═════ Exercise materials

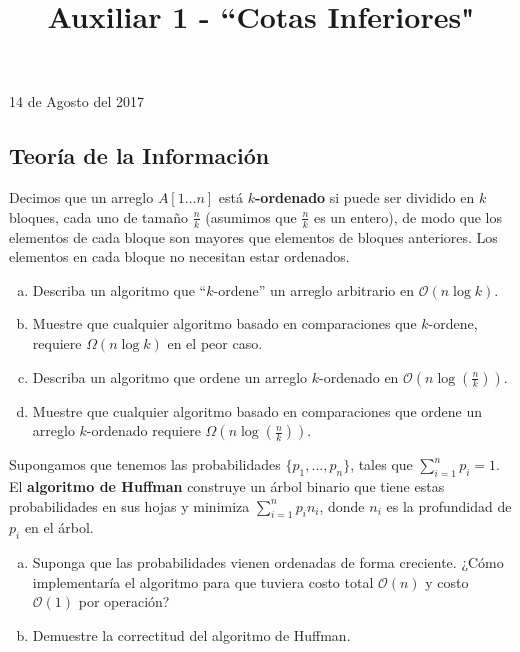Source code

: \documentclass[dcc,uchile]{fcfmcourse}
\title{Auxiliar 1 - ``Cotas Inferiores"}
\theoremstyle{plain}
\theoremstyle{definition}
\begin{document}
\maketitle
\begin{center}
14 de Agosto del 2017
\end{center}


\vspace{-1ex}


\begin{problems}
\section*{Teoría de la Información}
\problem Decimos que un arreglo $A[1\ldots n]$ está \textbf{$k$-ordenado} si puede ser dividido en $k$ bloques, cada uno de tamaño $\frac{n}{k}$ (asumimos que $\frac{n}{k}$ es un entero), de modo que los elementos de cada bloque son mayores que elementos de bloques anteriores. Los elementos en cada bloque no necesitan estar ordenados.
\begin{enumerate}[a)]
    \item Describa un algoritmo que ``$k$-ordene'' un arreglo arbitrario en $\mathcal{O}(n\log k)$.
    \item Muestre que cualquier algoritmo basado en comparaciones que $k$-ordene, requiere $\Omega(n\log k)$ en el peor caso.
    \item Describa un algoritmo que ordene un arreglo $k$-ordenado en $\mathcal{O}\left(n\log\left(\frac{n}{k}\right)\right)$.
    \item Muestre que cualquier algoritmo basado en comparaciones que ordene un arreglo $k$-ordenado requiere $\Omega\left(n\log\left(\frac{n}{k}\right)\right)$.
\end{enumerate}
\problem Supongamos que tenemos las probabilidades $\{p_{1},\ldots, p_{n}\}$, tales que $\sum_{i=1}^n p_{i} = 1$. El \textbf{algoritmo de Huffman} construye un árbol binario que tiene estas probabilidades en sus hojas y minimiza $\sum_{i=1}^n p_{i}n_{i}$, donde $n_{i}$ es la profundidad de $p_{i}$ en el árbol.
\begin{enumerate}[a)]
\item Suponga que las probabilidades vienen ordenadas de forma creciente. ¿Cómo implementaría el algoritmo para que tuviera costo total $\mathcal{O}(n)$ y costo $\mathcal{O}(1)$ por operación?
\item Demuestre la correctitud del algoritmo de Huffman.
\end{enumerate}

\end{problems}
\end{document}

══════════

__Exercise instructions__. The answer must be every line of the records that contains the word "ordene".

__Answer to this task__.
    \item Describa un algoritmo que ``$k$-ordene'' un arreglo arbitrario en $\mathcal{O}(n\log k)$.
    \item Muestre que cualquier algoritmo basado en comparaciones que $k$-ordene, requiere $\Omega(n\log k)$ en el peor caso.
    \item Describa un algoritmo que ordene un arreglo $k$-ordenado en $\mathcal{O}\left(n\log\left(\frac{n}{k}\right)\right)$.
    \item Muestre que cualquier algoritmo basado en comparaciones que ordene un arreglo $k$-ordenado requiere $\Omega\left(n\log\left(\frac{n}{k}\right)\right)$.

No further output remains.